All of the above definitions have been added to a single Makefile held in `$STADENROOT/src/mk/gap4_defs.mk' as the GAPDB_EXT_INC, GAPDB_EXT_OBJS and GAPDB_EXT_LIBS variables. When possible, these should be used in preference to hard coding the variable object filenames as this provides protection against future coding changes.

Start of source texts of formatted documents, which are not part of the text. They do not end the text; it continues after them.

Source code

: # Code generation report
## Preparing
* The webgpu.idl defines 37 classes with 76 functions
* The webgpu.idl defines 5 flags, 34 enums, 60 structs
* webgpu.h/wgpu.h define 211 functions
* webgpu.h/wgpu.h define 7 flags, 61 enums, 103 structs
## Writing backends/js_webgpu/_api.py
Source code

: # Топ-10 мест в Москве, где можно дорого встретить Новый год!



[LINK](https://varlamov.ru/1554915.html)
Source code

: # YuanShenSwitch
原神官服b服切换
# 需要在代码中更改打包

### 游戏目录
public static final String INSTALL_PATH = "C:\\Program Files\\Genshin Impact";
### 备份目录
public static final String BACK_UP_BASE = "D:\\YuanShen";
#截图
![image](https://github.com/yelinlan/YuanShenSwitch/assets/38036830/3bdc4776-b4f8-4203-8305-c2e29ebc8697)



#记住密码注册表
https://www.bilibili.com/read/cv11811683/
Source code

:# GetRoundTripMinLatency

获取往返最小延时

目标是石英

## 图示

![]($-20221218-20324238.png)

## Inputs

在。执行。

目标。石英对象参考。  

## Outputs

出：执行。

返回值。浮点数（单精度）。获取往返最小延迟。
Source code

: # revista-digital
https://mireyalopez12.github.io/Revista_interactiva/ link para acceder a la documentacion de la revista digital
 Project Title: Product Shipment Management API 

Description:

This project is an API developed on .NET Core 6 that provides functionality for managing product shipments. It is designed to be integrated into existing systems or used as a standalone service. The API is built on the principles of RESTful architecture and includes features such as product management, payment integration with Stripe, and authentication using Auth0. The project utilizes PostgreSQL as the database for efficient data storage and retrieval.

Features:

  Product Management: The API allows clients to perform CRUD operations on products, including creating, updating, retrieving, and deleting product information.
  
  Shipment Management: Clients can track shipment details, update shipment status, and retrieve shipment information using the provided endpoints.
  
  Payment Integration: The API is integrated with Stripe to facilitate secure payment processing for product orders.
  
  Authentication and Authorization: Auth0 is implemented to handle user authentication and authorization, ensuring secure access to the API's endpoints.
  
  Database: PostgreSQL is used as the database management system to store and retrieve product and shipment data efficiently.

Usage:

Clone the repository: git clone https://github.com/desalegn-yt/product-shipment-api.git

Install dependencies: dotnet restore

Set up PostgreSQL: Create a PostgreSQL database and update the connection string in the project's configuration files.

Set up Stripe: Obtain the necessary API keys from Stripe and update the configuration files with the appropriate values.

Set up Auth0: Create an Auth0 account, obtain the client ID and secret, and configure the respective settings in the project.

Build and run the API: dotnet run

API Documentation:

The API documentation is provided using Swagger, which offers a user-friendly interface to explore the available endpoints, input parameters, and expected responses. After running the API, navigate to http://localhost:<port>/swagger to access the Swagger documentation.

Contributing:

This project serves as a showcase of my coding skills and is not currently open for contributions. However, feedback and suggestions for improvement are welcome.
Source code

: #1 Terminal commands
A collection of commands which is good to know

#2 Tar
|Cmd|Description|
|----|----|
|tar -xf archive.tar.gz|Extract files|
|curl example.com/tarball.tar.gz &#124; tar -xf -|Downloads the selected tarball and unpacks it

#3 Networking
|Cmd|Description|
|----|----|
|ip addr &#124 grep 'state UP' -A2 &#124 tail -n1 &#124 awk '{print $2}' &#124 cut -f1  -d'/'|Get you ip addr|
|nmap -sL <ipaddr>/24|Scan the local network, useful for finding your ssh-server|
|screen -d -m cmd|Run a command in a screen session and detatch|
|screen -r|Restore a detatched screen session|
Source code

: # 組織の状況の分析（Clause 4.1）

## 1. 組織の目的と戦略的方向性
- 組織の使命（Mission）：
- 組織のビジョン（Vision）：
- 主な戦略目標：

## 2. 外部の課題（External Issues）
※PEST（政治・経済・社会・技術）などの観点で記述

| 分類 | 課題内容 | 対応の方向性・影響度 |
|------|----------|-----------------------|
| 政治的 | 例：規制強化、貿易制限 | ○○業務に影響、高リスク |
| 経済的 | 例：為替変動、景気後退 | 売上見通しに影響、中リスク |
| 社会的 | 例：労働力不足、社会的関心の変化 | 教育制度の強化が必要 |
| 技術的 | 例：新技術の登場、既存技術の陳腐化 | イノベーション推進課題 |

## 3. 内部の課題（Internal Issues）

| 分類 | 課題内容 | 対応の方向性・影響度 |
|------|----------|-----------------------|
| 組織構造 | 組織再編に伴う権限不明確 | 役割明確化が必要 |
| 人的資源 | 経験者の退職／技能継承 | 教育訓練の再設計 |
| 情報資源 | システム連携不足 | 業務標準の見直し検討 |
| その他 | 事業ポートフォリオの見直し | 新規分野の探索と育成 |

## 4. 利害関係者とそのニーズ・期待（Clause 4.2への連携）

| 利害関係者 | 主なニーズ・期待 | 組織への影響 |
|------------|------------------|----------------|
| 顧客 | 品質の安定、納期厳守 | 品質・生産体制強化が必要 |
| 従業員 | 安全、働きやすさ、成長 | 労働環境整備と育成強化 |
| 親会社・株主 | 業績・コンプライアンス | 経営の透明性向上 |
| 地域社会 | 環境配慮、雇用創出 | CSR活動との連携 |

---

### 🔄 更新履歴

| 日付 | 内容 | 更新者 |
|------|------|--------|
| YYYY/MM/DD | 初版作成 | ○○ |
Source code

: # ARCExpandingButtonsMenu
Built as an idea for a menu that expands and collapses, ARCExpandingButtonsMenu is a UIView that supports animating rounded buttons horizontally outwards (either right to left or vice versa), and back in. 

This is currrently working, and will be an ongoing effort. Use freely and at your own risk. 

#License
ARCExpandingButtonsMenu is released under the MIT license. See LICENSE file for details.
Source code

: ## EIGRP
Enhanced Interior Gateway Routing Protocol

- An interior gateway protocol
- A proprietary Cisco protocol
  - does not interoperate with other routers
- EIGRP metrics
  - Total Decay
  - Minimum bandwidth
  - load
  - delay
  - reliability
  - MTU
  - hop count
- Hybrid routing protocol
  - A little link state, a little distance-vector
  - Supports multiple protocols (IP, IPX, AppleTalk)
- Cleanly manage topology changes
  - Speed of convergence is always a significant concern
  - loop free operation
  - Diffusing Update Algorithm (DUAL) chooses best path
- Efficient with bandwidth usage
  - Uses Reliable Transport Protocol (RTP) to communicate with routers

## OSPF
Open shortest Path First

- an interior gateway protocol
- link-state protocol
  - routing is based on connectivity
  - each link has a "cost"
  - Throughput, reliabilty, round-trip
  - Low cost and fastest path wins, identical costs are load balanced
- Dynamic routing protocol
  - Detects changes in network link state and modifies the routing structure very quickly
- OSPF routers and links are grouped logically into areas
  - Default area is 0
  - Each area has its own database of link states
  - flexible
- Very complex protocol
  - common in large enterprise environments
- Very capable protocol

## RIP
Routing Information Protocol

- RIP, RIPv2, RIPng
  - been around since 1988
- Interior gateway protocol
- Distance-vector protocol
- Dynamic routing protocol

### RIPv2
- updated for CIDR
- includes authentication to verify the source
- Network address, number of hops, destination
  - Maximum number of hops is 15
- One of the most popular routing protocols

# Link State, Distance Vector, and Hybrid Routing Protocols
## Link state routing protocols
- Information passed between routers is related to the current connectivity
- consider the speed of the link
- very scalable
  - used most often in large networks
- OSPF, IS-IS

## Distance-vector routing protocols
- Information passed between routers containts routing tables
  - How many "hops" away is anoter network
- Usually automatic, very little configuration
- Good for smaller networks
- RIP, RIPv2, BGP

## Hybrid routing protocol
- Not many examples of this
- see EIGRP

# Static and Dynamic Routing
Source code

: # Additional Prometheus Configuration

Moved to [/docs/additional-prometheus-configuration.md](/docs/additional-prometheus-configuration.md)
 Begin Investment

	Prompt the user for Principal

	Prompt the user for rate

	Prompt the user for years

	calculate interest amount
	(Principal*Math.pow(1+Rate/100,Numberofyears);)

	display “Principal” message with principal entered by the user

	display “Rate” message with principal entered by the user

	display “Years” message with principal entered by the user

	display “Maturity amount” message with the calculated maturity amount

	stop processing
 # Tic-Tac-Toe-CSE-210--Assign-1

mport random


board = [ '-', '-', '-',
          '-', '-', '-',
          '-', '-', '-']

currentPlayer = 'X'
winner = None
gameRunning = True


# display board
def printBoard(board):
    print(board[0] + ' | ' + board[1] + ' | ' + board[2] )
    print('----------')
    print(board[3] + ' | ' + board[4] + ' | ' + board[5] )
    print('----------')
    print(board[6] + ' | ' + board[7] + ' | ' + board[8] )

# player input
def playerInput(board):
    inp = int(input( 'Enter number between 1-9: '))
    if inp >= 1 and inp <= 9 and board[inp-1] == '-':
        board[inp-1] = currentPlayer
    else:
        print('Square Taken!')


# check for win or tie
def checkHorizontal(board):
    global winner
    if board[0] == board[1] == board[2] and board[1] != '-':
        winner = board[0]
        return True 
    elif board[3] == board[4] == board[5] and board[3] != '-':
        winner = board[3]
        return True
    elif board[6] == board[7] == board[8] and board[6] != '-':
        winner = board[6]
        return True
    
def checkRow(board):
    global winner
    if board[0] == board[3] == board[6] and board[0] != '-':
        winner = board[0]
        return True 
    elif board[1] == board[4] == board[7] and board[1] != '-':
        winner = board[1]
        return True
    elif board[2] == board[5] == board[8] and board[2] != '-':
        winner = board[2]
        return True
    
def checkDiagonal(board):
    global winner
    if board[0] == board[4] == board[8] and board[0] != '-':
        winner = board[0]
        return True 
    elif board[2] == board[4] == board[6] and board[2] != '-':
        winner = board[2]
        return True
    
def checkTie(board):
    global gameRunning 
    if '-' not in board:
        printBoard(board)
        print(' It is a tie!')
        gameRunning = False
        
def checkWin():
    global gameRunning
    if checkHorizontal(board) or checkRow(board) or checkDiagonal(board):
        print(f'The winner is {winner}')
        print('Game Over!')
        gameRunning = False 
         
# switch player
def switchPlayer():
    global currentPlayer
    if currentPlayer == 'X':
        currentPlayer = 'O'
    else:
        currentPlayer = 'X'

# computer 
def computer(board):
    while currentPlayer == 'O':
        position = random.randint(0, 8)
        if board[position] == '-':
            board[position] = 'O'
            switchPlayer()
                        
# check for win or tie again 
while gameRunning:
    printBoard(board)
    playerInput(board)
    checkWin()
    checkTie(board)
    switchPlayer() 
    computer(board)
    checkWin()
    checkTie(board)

So for example, if we have a program held in the file `demo.c' we could have a simple Makefile as follows.

SRCROOT=$(STADENROOT)/src
include $(SRCROOT)/mk/global.mk
include $(SRCROOT)/mk/$(MACHINE).mk

OBJS = $(O)/demo.o

LIBS = $(MISC_LIB)

$(O)/demo: $(OBJS)
        $(CLD) -o $ $(OBJS) $(LIBS) $(LIBSC)

If we now extend this program so that it requires the Gap4 I/O routines, the Makefile should be modified to:

SRCROOT=$(STADENROOT)/src
include $(SRCROOT)/mk/global.mk
include $(SRCROOT)/mk/$(MACHINE).mk
include $(SRCROOT)/mk/gap4_defs.mk

INCLUDES_E += $(GAPDB_EXT_INC)

OBJS = $(O)/demo.o $(GAPDB_EXT_OBJS)

LIBS = $(MISC_LIB) $(GAPDB_EXT_LIBS)

$(O)/demo: $(OBJS)
        $(CLD) -o $ $(OBJS) $(LIBS) $(LIBSC)

If you require an example of a program that utilises the Gap4 I/O functions, see the convert program in `$STADENROOT/src/convert/'.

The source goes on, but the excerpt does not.